Brassy Broad: How One Woman Helped Pave the Way to #MeToo (Bink Books, September 2021), by Alison Bass, is a memoir that charts the author’s award-winning career in investigative journalism, beginning in the 1980s, interwoven with personal background.
Bass began working in newsrooms during the pre-social media era; sexual harassment, abuse of women, and gender bias were all-to-often the norm and rarely addressed. Bass experienced her share. Raised in an unusual cooperative, egalitarian community (Bryn Gweled, founded by Quakers in Pennsylvania), the author believed in her right to grow professionally, and to research and report on important stories. She wasn’t one to take “no” for an answer. Often, being the squeaky wheel did not endear her to management, and the author found herself relegated to assignments that held less interest and opportunity for breaking important news, particularly women’s untold stories, which were her passion.
Her accomplishments as a journalist are notable; many of her stories made a difference in people’s lives by daylighting abuse and suffering. She was the first journalist in the nation to expose the common practice of male psychiatrists having sex with their female patients and how that abuse of trust devastated survivors. As a reporter for The Boston Globe, Bass was the first to write about the molestation of children by Catholic priests (a decade before the Spotlight investigation chronicled in the Oscar-winning 2016 movie). Researching the lives of sex workers, including spending considerable time with them, resulted in her acclaimed nonfiction book, Getting Screwed: Sex Workers and the Law.
The memoir’s title harkens to her days with The Miami Herald in the early 1980s, where the editors didn’t know what to do with a “brassy northern broad.” While Bass may have been a “brassy broad” in the eyes of some of her male co-workers, she was also juggling multiple roles and responsibilities, as was expected of most married women. There were times when, of necessity, giving birth and the exigencies of raising children stalled her career, placing limits on her time and freedom that her male counterparts didn’t experience.
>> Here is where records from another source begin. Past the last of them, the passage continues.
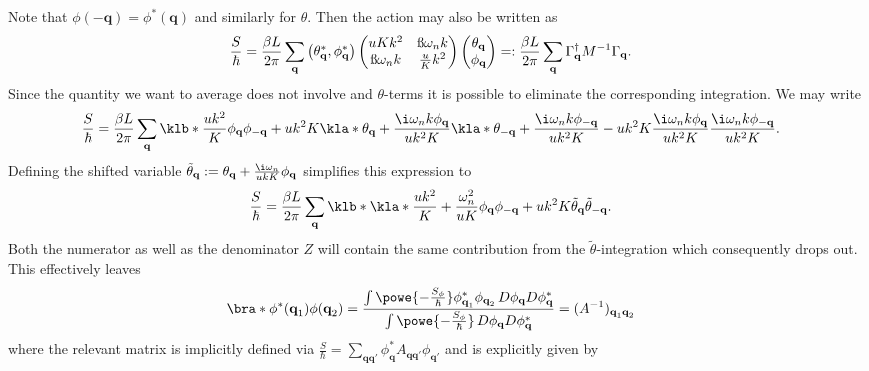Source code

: \documentclass[english, parskip=full]{scrartcl}
\begin{document}
Note that $\phi(-\textbf{q}) = \phi^\ast(\textbf{q})$ and similarly for $\theta$.
Then the action may also be written as
\begin{align}
\frac{S}{\hbar} &= \frac{\beta L}{2\pi} \sum_{\textbf{q}} \begin{pmatrix}
\theta_\textbf{q}^\ast, \phi_\textbf{q}^\ast
\end{pmatrix} \begin{pmatrix}
uKk^2 & \i\omega_n k \\ \i\omega_n k & \frac{u}{K}k^2
\end{pmatrix} \begin{pmatrix}
\theta_\textbf{q} \\ \phi_\textbf{q}
\end{pmatrix} =: \frac{\beta L}{2\pi} \sum_\textbf{q} \Gamma_\textbf{q}^\dagger M^{-1} \Gamma_\textbf{q}.
\end{align}
Since the quantity we want to average does not involve and $\theta$-terms it is possible to eliminate the corresponding integration.
We may write
\begin{align}
\frac{S}{\hbar} &= \frac{\beta L}{2\pi} \sum_\textbf{q} \klb*{\frac{uk^2}{K} \phi_\textbf{q} \phi_{-\textbf{q}} + uk^2 K \kla*{\theta_\textbf{q} + \frac{\i\omega_nk\phi_\textbf{q}}{uk^2 K}} \kla*{\theta_{-\textbf{q}} + \frac{\i\omega_nk\phi_{-\textbf{q}}}{uk^2 K}} - uk^2 K \frac{\i\omega_nk\phi_\textbf{q}}{uk^2 K} \frac{ \i\omega_nk \phi_{-\textbf{q}}}{uk^2 K} }.
\end{align}
Defining the shifted variable $\tilde{\theta}_\textbf{q} := \theta_\textbf{q} + \frac{\i\omega_n}{ukK} \phi_\textbf{q}$ simplifies this expression to
\begin{align}
\frac{S}{\hbar} &= \frac{\beta L}{2\pi} \sum_\textbf{q} \klb*{ \kla*{\frac{uk^2}{K} + \frac{\omega_n^2}{uK} } \phi_\textbf{q} \phi_{-\textbf{q}} + uk^2K \tilde{\theta}_\textbf{q} \tilde{\theta}_{-\textbf{q}} }.
\end{align}
Both the numerator as well as the denominator $Z$ will contain the same contribution from the $\tilde{\theta}$-integration which consequently drops out.
This effectively leaves
\begin{align}
\bra*{\phi^\ast(\textbf{q}_1) \phi(\textbf{q}_2)} &= \frac{\int \powe{-\frac{S_\phi}{\hbar}} \phi_{\textbf{q}_1}^\ast \phi_{\textbf{q}_2} \, D\phi_\textbf{q} D\phi_\textbf{q}^\ast }{\int \powe{- \frac{S_\phi}{\hbar}}  \, D\phi_\textbf{q} D\phi_\textbf{q}^\ast} = (A^{-1})_{\textbf{q}_1 \textbf{q}_2}
\end{align}
where the relevant matrix is implicitly defined via $\frac{S}{\hbar} = \sum_{\textbf{q}\textbf{q}'} \phi_\textbf{q}^\ast A_{\textbf{q} \textbf{q}'} \phi_{\textbf{q}'}$ and is explicitly given by
\end{document}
Unafraid to rock the boat in the face of criticism and censure, Alison Bass was dedicated to putting her journalism to good use by consistently searching out stories of marginalized groups. In part this was due to her upbringing, which instilled values of empathy and open-mindedness. Also, as a Jew, she and her family faced prejudice and harassment. When church authorities called on the editors of The Boston Globe to stop reporting on the abusive priest or “forever be damned,” Bass had this to say: “Since I didn’t believe in a vengeful Christian God, I wasn’t worried about my soul. An editor at one of my first newspaper gigs had told me that if an article about a controversial topic didn’t piss someone off, I was doing something wrong.”
Brassy Broad is a worthy addition to the canon of memoirs of trail-blazing women. Readers who enjoy true stories that reveal strength, character, and perseverance will enjoy Bass’s memoir. Writers, journalists in particular, will enjoy the personal stories behind the major news stories Bass covered, and the glimpses into the newsrooms of decades past.